Why You Should Never Never Never Never Never Never Never Never Never Never Never Never Never Never Never Never Never Never Never Never Ever Get Apple Music

Never. Don’t get me wrong. I don’t have a particular prejudice against Apple, other than their corporate practices of not paying taxes and deliberately using software as a way of creating artificially designed redeundancy, both of which seem to be greed oriented practices from Apple’s corporate dark side.

I’ve been using Apple computers since they were a small happy box like a plastic fish tank with a floppy drive and a square mouse. I’ve always been a fan of the quality of their production, and their usually glitch free operating systems and human orientated interface.
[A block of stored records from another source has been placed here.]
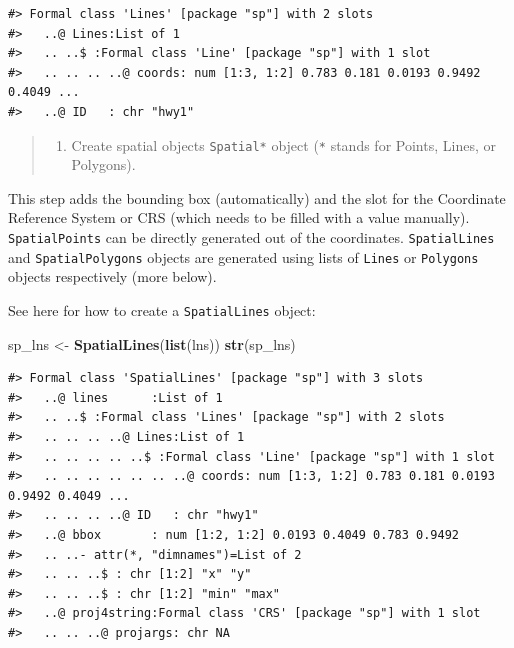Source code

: \documentclass[]{book}
\newenvironment{Shaded}{\begin{snugshade}}{\end{snugshade}}
\newcommand{\KeywordTok}[1]{\textcolor[rgb]{0.13,0.29,0.53}{\textbf{#1}}}
\newcommand{\StringTok}[1]{\textcolor[rgb]{0.31,0.60,0.02}{#1}}
\newcommand{\NormalTok}[1]{#1}
\providecommand{\tightlist}{%
  \setlength{\itemsep}{0pt}\setlength{\parskip}{0pt}}
\theoremstyle{definition}
\theoremstyle{definition}
\theoremstyle{definition}
\theoremstyle{remark}
\begin{document}
\begin{verbatim}
#> Formal class 'Lines' [package "sp"] with 2 slots
#>   ..@ Lines:List of 1
#>   .. ..$ :Formal class 'Line' [package "sp"] with 1 slot
#>   .. .. .. ..@ coords: num [1:3, 1:2] 0.783 0.181 0.0193 0.9492 0.4049 ...
#>   ..@ ID   : chr "hwy1"
\end{verbatim}

\begin{quote}
\begin{enumerate}
\def\labelenumi{\Roman{enumi}.}
\setcounter{enumi}{1}
\tightlist
\item
  Create spatial objects \texttt{Spatial*} object (\texttt{*} stands for
  Points, Lines, or Polygons).
\end{enumerate}
\end{quote}

This step adds the bounding box (automatically) and the slot for the
Coordinate Reference System or CRS (which needs to be filled with a
value manually). \texttt{SpatialPoints} can be directly generated out of
the coordinates. \texttt{SpatialLines} and \texttt{SpatialPolygons}
objects are generated using lists of \texttt{Lines} or \texttt{Polygons}
objects respectively (more below).

See here for how to create a \texttt{SpatialLines} object:

\begin{Shaded}
\begin{Highlighting}[]
\NormalTok{sp_lns <-}\StringTok{ }\KeywordTok{SpatialLines}\NormalTok{(}\KeywordTok{list}\NormalTok{(lns))}
\KeywordTok{str}\NormalTok{(sp_lns)}
\end{Highlighting}
\end{Shaded}

\begin{verbatim}
#> Formal class 'SpatialLines' [package "sp"] with 3 slots
#>   ..@ lines      :List of 1
#>   .. ..$ :Formal class 'Lines' [package "sp"] with 2 slots
#>   .. .. .. ..@ Lines:List of 1
#>   .. .. .. .. ..$ :Formal class 'Line' [package "sp"] with 1 slot
#>   .. .. .. .. .. .. ..@ coords: num [1:3, 1:2] 0.783 0.181 0.0193 0.9492 0.4049 ...
#>   .. .. .. ..@ ID   : chr "hwy1"
#>   ..@ bbox       : num [1:2, 1:2] 0.0193 0.4049 0.783 0.9492
#>   .. ..- attr(*, "dimnames")=List of 2
#>   .. .. ..$ : chr [1:2] "x" "y"
#>   .. .. ..$ : chr [1:2] "min" "max"
#>   ..@ proj4string:Formal class 'CRS' [package "sp"] with 1 slot
#>   .. .. ..@ projargs: chr NA
\end{verbatim}
\end{document}
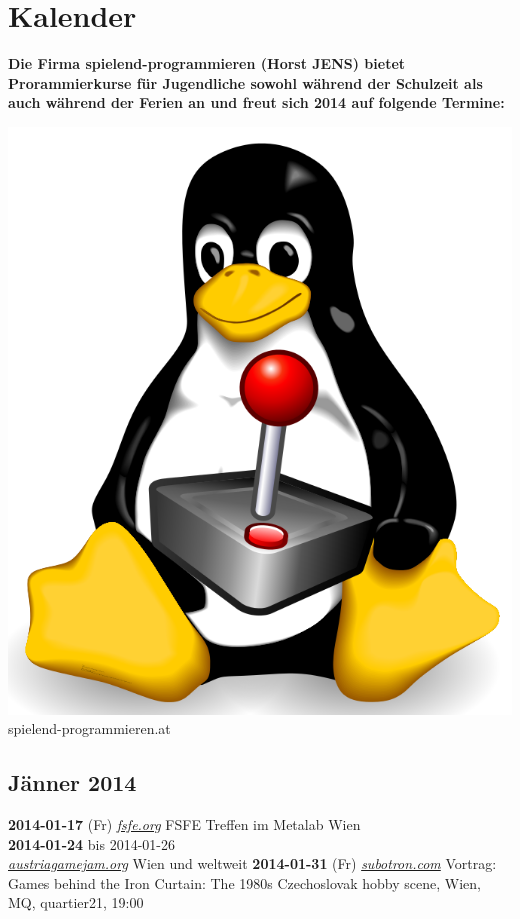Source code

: \section*{Kalender}
\hypertarget{kalender}{}
\label{kalender}

\textbf{Die Firma spielend-programmieren (Horst JENS)  bietet Prorammierkurse für Jugendliche sowohl während der Schulzeit als auch während der Ferien an und freut sich 2014 auf folgende Termine:} 
\begin{center}
\includegraphics[width=0.9\linewidth]{kalender/tuxstick3.png}\\
\footnotesize{spielend-programmieren.at}
\end{center}
\subsection*{Jänner 2014}
\textbf{2014-01-17} (Fr) \href{http://fsfe.org}{\textit{fsfe.org}} FSFE Treffen im Metalab Wien\\
\textbf{2014-01-24} bis 2014-01-26\\ \href{http://austriagamejam.org/}{\textit{austriagamejam.org}} Wien und weltweit
\textbf{2014-01-31} (Fr) \href{http://subotron.com/veranstaltung/iron-curtain/}{\textit{subotron.com}} Vortrag: Games behind the Iron Curtain: The 1980s Czechoslovak hobby scene, Wien, MQ, quartier21, 19:00\\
In fact I’m writing this on an iPad directly on the Nerdalicious WordPress interface online right now. So I’m not just a fan, but a big fan.
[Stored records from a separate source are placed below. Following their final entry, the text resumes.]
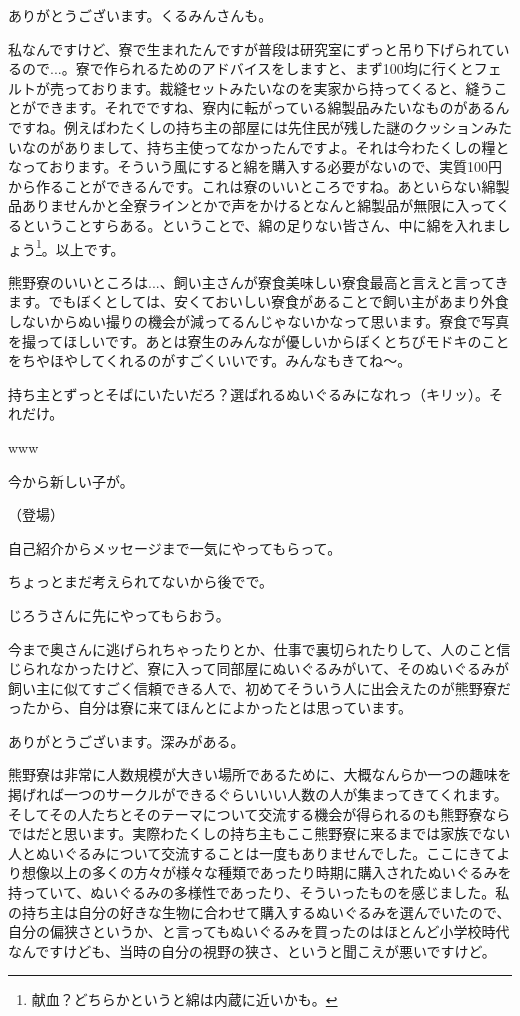 \documentclass[9pt,4aj]{jsarticle}
\begin{document}
\begin{multicols}{2}
ありがとうございます。くるみんさんも。

私なんですけど、寮で生まれたんですが普段は研究室にずっと吊り下げられているので...。寮で作られるためのアドバイスをしますと、まず100均に行くとフェルトが売っております。裁縫セットみたいなのを実家から持ってくると、縫うことができます。それでですね、寮内に転がっている綿製品みたいなものがあるんですね。例えばわたくしの持ち主の部屋には先住民が残した謎のクッションみたいなのがありまして、持ち主使ってなかったんですよ。それは今わたくしの糧となっております。そういう風にすると綿を購入する必要がないので、実質100円から作ることができるんです。これは寮のいいところですね。あといらない綿製品ありませんかと全寮ラインとかで声をかけるとなんと綿製品が無限に入ってくるということすらある。ということで、綿の足りない皆さん、中に綿を入れましょう\footnote{献血？どちらかというと綿は内蔵に近いかも。}。以上です。

熊野寮のいいところは...、飼い主さんが寮食美味しい寮食最高と言えと言ってきます。でもぼくとしては、安くておいしい寮食があることで飼い主があまり外食しないからぬい撮りの機会が減ってるんじゃないかなって思います。寮食で写真を撮ってほしいです。あとは寮生のみんなが優しいからぼくとちびモドキのことをちやほやしてくれるのがすごくいいです。みんなもきてね～。

持ち主とずっとそばにいたいだろ？選ばれるぬいぐるみになれっ（キリッ）。それだけ。

www

今から新しい子が。

（登場）

自己紹介からメッセージまで一気にやってもらって。

ちょっとまだ考えられてないから後でで。

じろうさんに先にやってもらおう。

今まで奥さんに逃げられちゃったりとか、仕事で裏切られたりして、人のこと信じられなかったけど、寮に入って同部屋にぬいぐるみがいて、そのぬいぐるみが飼い主に似てすごく信頼できる人で、初めてそういう人に出会えたのが熊野寮だったから、自分は寮に来てほんとによかったとは思っています。

ありがとうございます。深みがある。

熊野寮は非常に人数規模が大きい場所であるために、大概なんらか一つの趣味を掲げれば一つのサークルができるぐらいいい人数の人が集まってきてくれます。そしてその人たちとそのテーマについて交流する機会が得られるのも熊野寮ならではだと思います。実際わたくしの持ち主もここ熊野寮に来るまでは家族でない人とぬいぐるみについて交流することは一度もありませんでした。ここにきてより想像以上の多くの方々が様々な種類であったり時期に購入されたぬいぐるみを持っていて、ぬいぐるみの多様性であったり、そういったものを感じました。私の持ち主は自分の好きな生物に合わせて購入するぬいぐるみを選んでいたので、自分の偏狭さというか、と言ってもぬいぐるみを買ったのはほとんど小学校時代なんですけども、当時の自分の視野の狭さ、というと聞こえが悪いですけど。


\end{multicols}
\end{document}
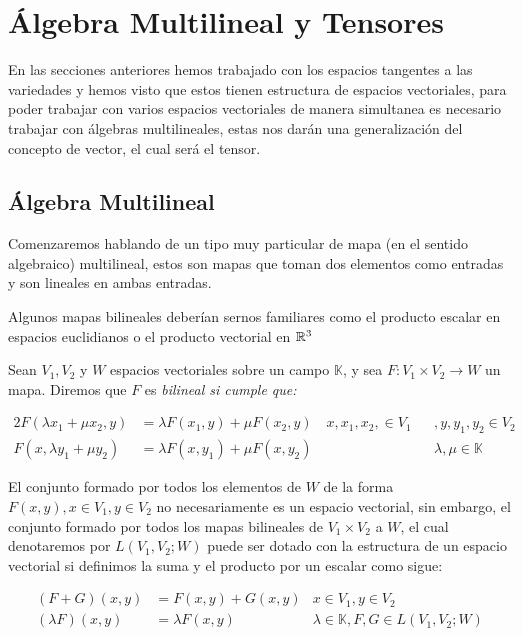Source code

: \chapter{Álgebra Multilineal y Tensores}\label{Sección: Álgebra Multilineal y Tensores}

En las secciones anteriores hemos trabajado con los espacios tangentes a las variedades y hemos visto que estos tienen estructura de espacios vectoriales, para poder trabajar con varios espacios vectoriales de manera simultanea es necesario trabajar con álgebras multilineales, estas nos darán una generalización del concepto de vector, el cual será el tensor.

\section{Álgebra Multilineal}

Comenzaremos hablando de un tipo muy particular de mapa (en el sentido algebraico) multilineal, estos son mapas que toman dos elementos como entradas y son lineales en ambas entradas.

Algunos mapas bilineales deberían sernos familiares como el producto escalar en espacios euclidianos o  el producto vectorial en $\mathbb{R}^3$

\begin{definition}
  Sean $V_1,V_2$ y $W$ espacios vectoriales sobre un campo $\mathbb{K}$, y sea $F: V_1 \times V_2 \to W$ un mapa. Diremos que $F$ es \it{bilineal} si cumple que:

\begin{alignat*}{2}
  F(\lambda x_1 + \mu x_2, y) &= \lambda F(x_1,y) + \mu F(x_2,y)  \quad x,x_1,x_2, \in V_1 &&, y,y_1,y_2 \in V_2\\
  F(x, \lambda y_1 + \mu y_2) &= \lambda F(x,y_1) + \mu F(x,y_2) \quad &&\lambda ,\mu \in \mathbb{K}
\end{alignat*}
\end{definition}

El conjunto formado por todos los elementos de $W$ de la forma $F(x,y), x\in V_1, y\in V_2$ no necesariamente es un espacio vectorial, sin embargo, el conjunto formado por todos los mapas bilineales de $V_1\times V_2$ a $W$, el cual denotaremos por $L(V_1,V_2;W)$ puede ser dotado con la estructura de un espacio vectorial si definimos la suma y el producto por un escalar como sigue:

\begin{align*}
  (F + G)(x,y) &= F(x,y) + G(x,y) & x\in V_1, y\in V_2\\
  (\lambda F)(x,y) &= \lambda F(x,y) & \lambda \in \mathbb{K}, F,G \in L(V_1,V_2;W)
\end{align*}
So late last year when I saw Apple advertising an Apple Music trial for 99c a month for three months, and that coincided with the release of some albums, which I though I could preview with an online music streaming service, before buying the vinyl, I thought, why not?

I already had a big collection of albums on my MacBook Pro, I had been loading CDs onto my computer and syncing it to my iPhone since before ITunes was invented, so I had 4000 plus songs on my iPhone. Still, when I started getting into it, I admit, I was like a pig in clover. Downloading all sorts of albums that I used to have and lost and wanted to hear again, new release albums I was looking forward to, fantastic curated playlists, rare and obscure bands that were impossible to find on CD or vinyl, and streaming them from my iPhone to the home or car stereo.

However, an issue started almost immediately. Apple Music insisted on streaming music from the cloud, even when I had the album stored on my iPhone, which, when I was out travelling and connected by the phone’s 4G rather than WifFi, quickly started sucking up gigs and draining my phone account.

In fact, this was the main reason I cancelled when the trial period ended. Just on general principles, if I have an album I own in my collection on my phone, I want to play it from my phone, not be dependent on an internet WiFi or 4G connection.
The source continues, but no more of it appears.